The notion of a perfect model fit is often associated with the R-squared value, which indicates the proportion of variance explained by the model. An R² of 1, or 100%, signifies a perfect fit where the model accounts for all variability in the dependent variable; thus, the statement "R²= 1 or 100%" correctly indicates a perfect fit (Kutner et al., 2005). Other options, like R²=0, or Durbin-Watson=2, pertain to different aspects of the model's diagnostics, but do not directly signal a perfect fit. The Durbin-Watson statistic, for example, assesses autocorrelation in residuals, with a value close to 2 indicating no autocorrelation, but it does not measure the explained variance.
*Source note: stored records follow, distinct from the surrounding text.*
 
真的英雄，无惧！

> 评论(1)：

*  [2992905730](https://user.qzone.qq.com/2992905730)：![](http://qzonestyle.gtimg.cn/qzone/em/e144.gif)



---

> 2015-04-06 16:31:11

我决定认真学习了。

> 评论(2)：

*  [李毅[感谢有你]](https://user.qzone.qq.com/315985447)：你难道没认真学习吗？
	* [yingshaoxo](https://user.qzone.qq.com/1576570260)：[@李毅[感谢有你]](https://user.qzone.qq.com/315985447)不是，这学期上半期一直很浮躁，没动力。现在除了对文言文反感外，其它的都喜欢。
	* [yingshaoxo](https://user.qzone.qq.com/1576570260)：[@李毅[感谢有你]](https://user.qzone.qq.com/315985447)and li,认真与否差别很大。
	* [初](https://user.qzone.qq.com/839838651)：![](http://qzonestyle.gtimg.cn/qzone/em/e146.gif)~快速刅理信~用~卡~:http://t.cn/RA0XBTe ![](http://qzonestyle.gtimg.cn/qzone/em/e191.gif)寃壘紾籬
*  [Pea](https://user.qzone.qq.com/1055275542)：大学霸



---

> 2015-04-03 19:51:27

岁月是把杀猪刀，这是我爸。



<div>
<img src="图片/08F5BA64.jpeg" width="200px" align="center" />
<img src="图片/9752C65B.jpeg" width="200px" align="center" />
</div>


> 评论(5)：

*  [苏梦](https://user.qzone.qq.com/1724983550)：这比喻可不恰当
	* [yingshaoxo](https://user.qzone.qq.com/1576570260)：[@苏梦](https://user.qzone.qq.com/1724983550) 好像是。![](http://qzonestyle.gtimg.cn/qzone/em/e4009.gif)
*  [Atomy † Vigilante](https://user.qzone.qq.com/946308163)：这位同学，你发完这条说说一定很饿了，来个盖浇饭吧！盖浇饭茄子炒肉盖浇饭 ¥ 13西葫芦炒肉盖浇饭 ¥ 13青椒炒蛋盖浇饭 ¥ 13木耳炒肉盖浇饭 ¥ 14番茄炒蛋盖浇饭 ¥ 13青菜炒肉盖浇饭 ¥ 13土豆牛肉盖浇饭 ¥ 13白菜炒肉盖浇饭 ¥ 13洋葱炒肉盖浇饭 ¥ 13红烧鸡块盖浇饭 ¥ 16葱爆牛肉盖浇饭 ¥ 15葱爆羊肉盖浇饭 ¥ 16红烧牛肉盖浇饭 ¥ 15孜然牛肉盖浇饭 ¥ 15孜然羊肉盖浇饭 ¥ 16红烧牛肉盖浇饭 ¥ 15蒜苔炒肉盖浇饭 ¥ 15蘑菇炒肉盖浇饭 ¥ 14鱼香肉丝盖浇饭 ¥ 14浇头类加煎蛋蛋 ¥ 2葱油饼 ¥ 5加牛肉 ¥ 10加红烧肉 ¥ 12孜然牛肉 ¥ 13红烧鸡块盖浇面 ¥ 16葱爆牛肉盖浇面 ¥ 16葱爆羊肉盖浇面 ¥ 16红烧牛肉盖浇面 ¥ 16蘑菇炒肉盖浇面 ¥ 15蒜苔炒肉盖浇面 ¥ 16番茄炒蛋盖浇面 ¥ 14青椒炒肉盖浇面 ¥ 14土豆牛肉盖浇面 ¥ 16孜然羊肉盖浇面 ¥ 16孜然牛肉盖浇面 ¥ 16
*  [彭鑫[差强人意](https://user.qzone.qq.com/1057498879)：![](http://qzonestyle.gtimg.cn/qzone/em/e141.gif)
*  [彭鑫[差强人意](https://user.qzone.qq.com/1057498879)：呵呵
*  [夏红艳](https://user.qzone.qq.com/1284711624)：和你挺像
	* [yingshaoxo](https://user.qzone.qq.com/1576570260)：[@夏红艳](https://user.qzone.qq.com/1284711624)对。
The "third quick check" in regression analysis typically refers to assessing the robustness or the explanatory power of the model, often via the adjusted R-square, which adjusts for the number of predictors and sample size. A high adjusted R-square suggests that a large portion of the variability in the dependent variable is explained, taking model complexity into account (Kuhn & Johnson, 2013). This check can also involve residual analysis to examine serial correlation or seasonality. In the context provided, most likely, it indicates that more than three-quarters of the variation is explained, reinforcing the model's strong explanatory power.

References

  • Draper, N. R., & Smith, H. (1998). Applied Regression Analysis (3rd ed.). Wiley-Interscience.
  • Gujarati, D. N., & Porter, D. C. (2009). Basic Econometrics (5th ed.). McGraw-Hill Education.
  • Hyndman, R. J., & Athanasopoulos, G. (2018). Forecasting: Principles and Practice. OTexts.
  • Kuhn, M., & Johnson, K. (2013). Applied Predictive Modeling. Springer.
  • Kutner, M. H., Nachtsheim, C., Neter, J., & Li, W. (2005). Applied Linear Regression. McGraw-Hill Education.